Adapted by Gore Vidal from the book by Nicholas Halasz and directed by Jose Ferrer, a Jewish officer on the French army staff is unjustly convicted of treason, but eventually the case is re-opened.

            In 1894 Major Esterhazy (Anton Walbrook) goes to the Germany Embassy in Paris and tells the military attaché Col. von Schwarzkoppen (Carl Jaffe) that he has French military secrets to sell because otherwise he will commit suicide. Schwarzkoppen says they do not want to corrupt French officers. Esterhazy says he is already corrupt and puts on his desk a list of the documents he has and writes down his address before leaving. Later a cleaning woman finds the papers in a waste basket and takes them.

            Captain Alfred Dreyfuss (Jose Ferrer) comes to work in the morning and meticulously prepares his desk. Three other officers come in and ask about his night. Dreyfuss says he worked late on the plans. He knocks on a door and gives his report to Major Picquart (Leo Genn). Dreyfuss hopes that his being a Jew will not matter, and Picquart says he does not regret recommending him. Major Henry (Harry Andrews) comes in and tells Picquart to attend a meeting called by the War minister immediately.

            The French general staff has gathered. War Minister General Mercier (Donald Wolfit) comes in with Col. Sandherr (George Coulouris) who tells them that a master plan is missing with other information essential to French defense. He orders them to report any information they may have.

            Esterhazy goes to the Statistical Section and knocks. Then he goes to the office of Dreyfuss and asks him where Major Henry is. Dreyfuss helps him find Henry, who greets his friend Esterhazy and invites Dreyfuss in for brandy. Henry mentions that Esterhazy has large debts. Dreyfuss says he is married and expected at home. Henry says he is working late because of a spy whose letter was intercepted. Sandherr comes in and is introduced. He learns that Esterhazy was Hungarian before he became French. Henry tells Esterhazy that Sandherr hates all foreigners and that Dreyfuss is the first Jew on the general staff. Esterhazy asks Henry to help him get a transfer and leaves. Sandherr shows Henry a letter and says they know the name of the spy begins with the letter D. He asks Henry what regiment Dreyfuss was in before, and Henry says it was artillery. Sandherr says Dreyfuss is their man.

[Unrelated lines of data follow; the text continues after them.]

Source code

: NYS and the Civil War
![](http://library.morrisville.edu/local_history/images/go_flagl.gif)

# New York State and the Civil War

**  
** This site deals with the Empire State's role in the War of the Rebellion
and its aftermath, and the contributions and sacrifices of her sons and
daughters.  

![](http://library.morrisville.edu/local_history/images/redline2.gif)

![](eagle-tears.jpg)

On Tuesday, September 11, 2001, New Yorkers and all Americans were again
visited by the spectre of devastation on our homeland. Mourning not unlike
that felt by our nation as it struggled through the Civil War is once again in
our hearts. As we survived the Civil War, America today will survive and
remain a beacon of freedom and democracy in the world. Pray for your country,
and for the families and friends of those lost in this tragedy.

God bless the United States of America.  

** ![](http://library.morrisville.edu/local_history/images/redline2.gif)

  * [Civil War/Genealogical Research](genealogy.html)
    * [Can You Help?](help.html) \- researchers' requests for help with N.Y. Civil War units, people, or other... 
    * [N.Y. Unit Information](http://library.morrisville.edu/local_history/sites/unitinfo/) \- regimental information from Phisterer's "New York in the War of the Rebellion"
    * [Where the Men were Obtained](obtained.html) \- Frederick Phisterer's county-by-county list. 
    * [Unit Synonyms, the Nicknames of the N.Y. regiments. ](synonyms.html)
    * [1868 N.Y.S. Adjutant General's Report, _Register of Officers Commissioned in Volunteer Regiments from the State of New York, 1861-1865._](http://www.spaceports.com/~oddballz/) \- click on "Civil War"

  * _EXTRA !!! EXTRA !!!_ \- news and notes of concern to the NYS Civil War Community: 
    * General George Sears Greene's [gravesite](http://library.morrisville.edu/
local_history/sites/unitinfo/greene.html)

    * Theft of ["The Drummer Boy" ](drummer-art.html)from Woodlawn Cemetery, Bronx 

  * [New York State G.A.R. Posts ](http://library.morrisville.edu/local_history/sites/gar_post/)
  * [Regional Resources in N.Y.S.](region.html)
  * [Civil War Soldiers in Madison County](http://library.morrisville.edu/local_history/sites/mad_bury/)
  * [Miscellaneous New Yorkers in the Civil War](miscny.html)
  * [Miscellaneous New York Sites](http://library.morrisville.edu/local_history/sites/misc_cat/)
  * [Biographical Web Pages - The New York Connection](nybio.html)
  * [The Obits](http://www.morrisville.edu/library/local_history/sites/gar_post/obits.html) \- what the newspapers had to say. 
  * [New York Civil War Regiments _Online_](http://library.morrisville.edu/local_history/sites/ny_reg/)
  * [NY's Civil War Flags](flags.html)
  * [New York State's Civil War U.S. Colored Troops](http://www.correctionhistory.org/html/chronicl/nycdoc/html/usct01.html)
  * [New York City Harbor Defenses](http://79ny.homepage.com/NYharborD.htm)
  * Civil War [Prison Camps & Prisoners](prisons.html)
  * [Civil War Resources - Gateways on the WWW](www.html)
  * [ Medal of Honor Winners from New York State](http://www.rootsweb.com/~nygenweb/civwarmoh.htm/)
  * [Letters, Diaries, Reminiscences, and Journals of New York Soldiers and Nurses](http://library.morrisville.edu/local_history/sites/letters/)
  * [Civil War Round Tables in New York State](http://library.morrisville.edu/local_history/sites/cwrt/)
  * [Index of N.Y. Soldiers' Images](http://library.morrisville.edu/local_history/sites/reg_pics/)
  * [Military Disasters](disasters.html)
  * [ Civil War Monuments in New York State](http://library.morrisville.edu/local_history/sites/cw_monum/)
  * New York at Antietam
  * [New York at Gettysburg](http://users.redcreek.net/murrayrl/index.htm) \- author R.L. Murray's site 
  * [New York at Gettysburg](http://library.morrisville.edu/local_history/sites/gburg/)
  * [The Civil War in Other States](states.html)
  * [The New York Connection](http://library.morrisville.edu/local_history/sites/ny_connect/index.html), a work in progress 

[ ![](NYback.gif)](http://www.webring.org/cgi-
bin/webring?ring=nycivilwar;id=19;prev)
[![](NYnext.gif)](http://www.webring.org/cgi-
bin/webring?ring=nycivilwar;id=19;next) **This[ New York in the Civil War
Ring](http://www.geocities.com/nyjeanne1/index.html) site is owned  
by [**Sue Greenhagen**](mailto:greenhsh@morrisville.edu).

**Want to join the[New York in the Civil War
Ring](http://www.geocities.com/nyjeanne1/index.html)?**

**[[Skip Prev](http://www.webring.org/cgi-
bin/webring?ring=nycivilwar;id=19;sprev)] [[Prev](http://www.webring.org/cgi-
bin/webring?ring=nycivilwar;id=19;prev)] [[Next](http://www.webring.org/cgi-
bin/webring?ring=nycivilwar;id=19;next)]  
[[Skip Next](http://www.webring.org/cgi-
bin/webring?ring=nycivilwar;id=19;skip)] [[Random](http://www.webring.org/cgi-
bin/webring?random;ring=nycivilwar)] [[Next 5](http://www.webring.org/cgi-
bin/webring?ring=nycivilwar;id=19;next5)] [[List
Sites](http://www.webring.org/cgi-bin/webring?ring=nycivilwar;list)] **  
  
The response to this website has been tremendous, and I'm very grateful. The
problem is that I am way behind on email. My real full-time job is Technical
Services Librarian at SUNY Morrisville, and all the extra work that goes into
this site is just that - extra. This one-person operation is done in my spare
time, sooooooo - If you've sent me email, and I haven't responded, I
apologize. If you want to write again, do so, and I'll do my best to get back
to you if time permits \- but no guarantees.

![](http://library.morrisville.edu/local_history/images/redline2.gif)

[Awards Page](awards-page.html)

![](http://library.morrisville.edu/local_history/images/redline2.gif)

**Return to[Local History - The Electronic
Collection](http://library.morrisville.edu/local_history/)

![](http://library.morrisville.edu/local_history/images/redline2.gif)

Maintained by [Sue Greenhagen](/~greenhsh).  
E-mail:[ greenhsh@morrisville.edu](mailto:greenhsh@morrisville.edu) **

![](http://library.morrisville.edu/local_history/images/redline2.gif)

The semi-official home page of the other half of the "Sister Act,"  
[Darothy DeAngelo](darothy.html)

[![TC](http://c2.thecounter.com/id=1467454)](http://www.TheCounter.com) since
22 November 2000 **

            At home Dreyfuss welcomes his brother Mathieu (David Farrar) who talks with Alfred’s little son whom they call “General.” Alfred’s wife Lucie (Viveca Lindfors) sends the boy to bed. Mathieu has gifts for them, and they hear the baby girl. Alfred goes and gets her while Mathieu tells Lucie she has made Alfred more human. She says he has what he wants; he is on the general staff. Mathieu says goodnight and wishes he could work with his brother. Alfred is happy in the army.

            Major Henry points out Dreyfus to Major DuPaty de Clam (Herbert Lom) as they go into a meeting with Sandherr and Picquart. Sandherr asks DuPaty if it is the handwriting of Dreyfuss, and he confirms that it is. Sandherr tells Picquart that his staff officer Dreyfuss is the spy. Picquart says he cannot believe it. Sandherr shows him the evidence. Picquart says Dreyfuss has no need of money. Sandherr asks Picquart for useful information, but Picquart does not believe it. Sandherr tells DuPaty to question Dreyfuss and try to get a confession.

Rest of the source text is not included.